_Exercise requirements:_ Using the entries below, output each line exactly from the first through the one that contains "### Success".
#### Source information
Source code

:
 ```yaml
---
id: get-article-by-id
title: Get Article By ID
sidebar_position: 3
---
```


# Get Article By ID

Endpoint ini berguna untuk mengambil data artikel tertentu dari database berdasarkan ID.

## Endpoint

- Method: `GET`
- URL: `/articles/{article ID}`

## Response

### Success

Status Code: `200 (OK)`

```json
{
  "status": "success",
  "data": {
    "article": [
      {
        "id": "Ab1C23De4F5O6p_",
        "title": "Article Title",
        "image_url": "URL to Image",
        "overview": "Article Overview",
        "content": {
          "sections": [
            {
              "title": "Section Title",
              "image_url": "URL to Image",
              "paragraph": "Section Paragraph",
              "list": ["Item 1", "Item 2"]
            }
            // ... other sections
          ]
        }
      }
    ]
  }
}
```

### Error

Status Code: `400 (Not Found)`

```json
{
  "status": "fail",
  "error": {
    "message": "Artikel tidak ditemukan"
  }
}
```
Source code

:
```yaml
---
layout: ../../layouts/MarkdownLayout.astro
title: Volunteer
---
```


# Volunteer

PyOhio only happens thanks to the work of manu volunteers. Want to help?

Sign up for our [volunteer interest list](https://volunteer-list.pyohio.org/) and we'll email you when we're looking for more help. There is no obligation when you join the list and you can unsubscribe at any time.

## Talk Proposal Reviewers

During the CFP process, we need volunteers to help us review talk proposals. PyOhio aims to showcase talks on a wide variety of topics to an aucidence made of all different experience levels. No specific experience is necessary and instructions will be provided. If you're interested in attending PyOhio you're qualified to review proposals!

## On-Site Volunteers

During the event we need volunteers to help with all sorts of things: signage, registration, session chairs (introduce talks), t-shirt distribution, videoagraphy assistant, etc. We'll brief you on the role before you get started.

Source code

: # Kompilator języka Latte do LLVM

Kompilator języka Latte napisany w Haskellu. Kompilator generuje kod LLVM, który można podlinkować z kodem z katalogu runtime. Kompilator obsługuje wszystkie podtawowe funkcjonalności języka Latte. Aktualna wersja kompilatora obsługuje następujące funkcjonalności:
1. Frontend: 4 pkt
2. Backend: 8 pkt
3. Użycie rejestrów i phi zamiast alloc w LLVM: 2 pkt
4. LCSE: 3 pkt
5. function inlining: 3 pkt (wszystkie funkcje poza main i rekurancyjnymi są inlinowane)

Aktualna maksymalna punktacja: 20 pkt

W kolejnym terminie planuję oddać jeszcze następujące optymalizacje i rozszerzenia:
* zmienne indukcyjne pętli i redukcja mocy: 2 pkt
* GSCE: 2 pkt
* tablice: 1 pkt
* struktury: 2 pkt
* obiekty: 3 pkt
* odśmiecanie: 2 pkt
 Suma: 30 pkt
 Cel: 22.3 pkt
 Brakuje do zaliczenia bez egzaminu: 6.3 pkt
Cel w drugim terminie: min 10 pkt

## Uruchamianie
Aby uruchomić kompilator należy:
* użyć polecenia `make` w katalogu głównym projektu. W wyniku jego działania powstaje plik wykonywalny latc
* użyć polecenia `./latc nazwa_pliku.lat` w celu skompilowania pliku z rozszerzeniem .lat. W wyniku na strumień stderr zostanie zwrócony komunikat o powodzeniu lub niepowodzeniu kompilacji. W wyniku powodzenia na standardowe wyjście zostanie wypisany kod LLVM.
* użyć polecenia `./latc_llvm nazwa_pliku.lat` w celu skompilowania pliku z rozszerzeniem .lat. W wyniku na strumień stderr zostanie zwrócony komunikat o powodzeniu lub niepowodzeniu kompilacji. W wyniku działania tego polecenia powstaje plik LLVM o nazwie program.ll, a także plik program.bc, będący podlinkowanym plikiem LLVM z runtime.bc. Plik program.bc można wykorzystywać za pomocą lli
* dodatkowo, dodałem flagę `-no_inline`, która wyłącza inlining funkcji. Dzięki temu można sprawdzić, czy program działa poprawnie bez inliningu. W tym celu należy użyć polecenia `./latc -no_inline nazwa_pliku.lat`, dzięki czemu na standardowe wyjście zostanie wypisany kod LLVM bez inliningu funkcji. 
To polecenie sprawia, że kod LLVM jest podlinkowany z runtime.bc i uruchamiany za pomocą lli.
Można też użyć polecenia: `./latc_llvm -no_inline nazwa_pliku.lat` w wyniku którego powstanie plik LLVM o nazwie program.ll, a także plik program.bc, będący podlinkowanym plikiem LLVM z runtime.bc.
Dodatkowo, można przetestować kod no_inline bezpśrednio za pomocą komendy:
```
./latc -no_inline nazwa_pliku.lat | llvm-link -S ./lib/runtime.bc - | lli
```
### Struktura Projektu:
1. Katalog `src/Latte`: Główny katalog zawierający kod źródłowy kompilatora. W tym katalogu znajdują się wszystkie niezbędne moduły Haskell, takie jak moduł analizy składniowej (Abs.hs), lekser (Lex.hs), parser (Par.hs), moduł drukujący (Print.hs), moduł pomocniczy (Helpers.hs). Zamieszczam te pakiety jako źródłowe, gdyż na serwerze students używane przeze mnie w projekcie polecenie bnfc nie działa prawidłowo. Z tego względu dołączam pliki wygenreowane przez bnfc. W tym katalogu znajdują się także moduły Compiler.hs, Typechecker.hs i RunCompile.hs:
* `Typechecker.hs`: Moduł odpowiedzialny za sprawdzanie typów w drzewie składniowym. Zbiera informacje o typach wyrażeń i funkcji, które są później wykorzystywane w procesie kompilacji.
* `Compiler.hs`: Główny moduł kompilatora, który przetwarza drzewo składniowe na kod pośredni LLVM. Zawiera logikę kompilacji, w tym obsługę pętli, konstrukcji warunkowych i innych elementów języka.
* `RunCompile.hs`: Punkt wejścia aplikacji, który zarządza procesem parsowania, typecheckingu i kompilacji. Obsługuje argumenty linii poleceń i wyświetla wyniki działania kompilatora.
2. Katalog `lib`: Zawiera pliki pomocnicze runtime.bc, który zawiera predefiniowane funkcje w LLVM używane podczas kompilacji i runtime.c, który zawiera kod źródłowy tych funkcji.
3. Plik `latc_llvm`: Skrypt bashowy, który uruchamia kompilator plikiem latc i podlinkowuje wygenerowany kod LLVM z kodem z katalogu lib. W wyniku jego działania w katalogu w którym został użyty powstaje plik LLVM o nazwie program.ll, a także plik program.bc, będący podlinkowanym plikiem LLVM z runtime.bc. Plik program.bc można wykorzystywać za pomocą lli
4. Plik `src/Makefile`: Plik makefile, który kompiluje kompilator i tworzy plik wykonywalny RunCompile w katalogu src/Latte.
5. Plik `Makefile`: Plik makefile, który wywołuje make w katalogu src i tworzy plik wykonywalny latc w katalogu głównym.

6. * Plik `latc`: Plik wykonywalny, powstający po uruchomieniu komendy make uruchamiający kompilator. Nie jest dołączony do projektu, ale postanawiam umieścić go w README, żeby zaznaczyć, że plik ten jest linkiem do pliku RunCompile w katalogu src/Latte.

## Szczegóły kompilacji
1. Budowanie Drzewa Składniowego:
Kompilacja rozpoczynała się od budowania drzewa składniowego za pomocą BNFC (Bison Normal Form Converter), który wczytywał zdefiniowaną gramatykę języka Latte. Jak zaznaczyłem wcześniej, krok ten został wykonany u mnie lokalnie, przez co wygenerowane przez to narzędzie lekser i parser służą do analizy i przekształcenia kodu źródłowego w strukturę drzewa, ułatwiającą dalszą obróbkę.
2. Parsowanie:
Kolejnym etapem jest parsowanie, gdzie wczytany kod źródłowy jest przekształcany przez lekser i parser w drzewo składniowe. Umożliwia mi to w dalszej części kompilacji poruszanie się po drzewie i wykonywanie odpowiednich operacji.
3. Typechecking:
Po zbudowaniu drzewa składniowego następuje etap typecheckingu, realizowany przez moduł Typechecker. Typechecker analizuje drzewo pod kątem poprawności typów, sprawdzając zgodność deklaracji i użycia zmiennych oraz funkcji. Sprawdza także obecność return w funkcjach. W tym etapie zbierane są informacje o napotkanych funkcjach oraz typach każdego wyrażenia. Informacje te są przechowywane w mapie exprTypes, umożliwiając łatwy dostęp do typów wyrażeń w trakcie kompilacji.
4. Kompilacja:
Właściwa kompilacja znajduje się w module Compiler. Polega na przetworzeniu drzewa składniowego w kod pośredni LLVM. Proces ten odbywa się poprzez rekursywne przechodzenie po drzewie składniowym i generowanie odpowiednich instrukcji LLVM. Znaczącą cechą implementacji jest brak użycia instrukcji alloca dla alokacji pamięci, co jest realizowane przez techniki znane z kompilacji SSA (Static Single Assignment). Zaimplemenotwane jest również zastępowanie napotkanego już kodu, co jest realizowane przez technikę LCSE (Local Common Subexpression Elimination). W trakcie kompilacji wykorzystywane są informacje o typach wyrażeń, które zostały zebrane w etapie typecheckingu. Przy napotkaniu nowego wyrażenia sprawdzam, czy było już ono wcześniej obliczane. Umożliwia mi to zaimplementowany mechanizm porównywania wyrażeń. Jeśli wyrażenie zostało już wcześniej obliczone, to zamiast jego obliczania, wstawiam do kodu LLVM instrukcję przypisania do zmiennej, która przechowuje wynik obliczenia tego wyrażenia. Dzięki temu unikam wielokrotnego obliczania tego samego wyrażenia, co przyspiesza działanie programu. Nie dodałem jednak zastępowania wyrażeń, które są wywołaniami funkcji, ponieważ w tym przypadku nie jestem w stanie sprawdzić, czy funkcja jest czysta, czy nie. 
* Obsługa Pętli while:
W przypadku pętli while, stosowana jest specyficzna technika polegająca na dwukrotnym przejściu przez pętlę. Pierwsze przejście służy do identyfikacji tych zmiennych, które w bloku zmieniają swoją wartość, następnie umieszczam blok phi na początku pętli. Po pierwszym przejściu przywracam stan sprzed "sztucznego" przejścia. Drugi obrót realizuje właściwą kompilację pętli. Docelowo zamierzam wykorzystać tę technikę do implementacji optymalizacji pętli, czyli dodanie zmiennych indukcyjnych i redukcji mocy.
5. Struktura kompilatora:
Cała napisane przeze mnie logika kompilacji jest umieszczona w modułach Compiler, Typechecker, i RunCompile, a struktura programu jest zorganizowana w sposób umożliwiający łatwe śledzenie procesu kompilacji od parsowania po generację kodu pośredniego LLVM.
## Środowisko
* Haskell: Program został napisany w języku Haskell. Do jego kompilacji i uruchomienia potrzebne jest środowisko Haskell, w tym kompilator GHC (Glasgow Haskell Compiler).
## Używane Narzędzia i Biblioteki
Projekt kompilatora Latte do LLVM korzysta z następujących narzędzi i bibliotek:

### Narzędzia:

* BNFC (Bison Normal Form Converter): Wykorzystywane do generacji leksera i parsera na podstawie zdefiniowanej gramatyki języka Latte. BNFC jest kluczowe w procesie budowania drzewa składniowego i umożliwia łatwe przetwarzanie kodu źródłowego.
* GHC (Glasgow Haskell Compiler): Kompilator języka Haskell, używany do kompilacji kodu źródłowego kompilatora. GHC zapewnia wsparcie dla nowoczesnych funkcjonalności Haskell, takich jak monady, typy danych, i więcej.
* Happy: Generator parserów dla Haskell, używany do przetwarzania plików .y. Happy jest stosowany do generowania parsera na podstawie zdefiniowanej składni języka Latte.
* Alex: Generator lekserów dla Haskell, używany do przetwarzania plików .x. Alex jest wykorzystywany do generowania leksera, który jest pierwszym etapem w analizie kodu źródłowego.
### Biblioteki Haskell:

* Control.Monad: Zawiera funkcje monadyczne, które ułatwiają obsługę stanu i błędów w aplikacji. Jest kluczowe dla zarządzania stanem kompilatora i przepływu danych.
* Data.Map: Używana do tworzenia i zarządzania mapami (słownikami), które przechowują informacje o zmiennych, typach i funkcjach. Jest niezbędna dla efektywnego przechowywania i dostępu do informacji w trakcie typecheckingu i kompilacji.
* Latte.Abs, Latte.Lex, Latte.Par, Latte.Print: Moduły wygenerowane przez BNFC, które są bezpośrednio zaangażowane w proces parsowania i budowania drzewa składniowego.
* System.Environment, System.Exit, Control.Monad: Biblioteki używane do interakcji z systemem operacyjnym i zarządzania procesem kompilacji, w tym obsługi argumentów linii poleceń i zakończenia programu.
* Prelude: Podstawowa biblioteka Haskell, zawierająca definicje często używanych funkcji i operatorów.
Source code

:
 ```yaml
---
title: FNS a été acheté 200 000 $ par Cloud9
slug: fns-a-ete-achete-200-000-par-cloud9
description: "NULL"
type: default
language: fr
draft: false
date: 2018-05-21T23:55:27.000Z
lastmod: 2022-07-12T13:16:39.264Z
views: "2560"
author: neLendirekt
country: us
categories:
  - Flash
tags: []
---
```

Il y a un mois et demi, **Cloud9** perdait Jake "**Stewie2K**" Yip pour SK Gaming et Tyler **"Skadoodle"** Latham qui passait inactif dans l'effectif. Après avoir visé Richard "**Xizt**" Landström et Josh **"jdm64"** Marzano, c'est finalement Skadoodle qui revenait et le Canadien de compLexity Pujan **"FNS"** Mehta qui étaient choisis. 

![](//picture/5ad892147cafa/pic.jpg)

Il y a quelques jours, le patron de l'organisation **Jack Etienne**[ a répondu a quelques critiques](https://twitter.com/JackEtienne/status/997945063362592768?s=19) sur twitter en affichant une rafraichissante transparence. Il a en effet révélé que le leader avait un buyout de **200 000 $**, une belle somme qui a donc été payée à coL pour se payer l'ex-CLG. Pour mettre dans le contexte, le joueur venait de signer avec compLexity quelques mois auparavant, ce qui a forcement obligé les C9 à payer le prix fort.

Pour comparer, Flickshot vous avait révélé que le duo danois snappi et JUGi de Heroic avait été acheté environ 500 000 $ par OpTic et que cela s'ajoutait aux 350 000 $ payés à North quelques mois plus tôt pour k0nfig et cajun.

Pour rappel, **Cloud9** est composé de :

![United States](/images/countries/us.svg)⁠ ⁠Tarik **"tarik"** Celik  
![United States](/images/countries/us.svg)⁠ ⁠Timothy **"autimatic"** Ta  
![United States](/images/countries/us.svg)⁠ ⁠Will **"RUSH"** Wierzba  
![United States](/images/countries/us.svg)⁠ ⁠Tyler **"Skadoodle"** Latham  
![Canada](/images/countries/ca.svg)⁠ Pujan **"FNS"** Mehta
########
_Result:_
Source code

:
 ```yaml
---
id: get-article-by-id
title: Get Article By ID
sidebar_position: 3
---
```


# Get Article By ID

Endpoint ini berguna untuk mengambil data artikel tertentu dari database berdasarkan ID.

## Endpoint

- Method: `GET`
- URL: `/articles/{article ID}`

## Response

### Success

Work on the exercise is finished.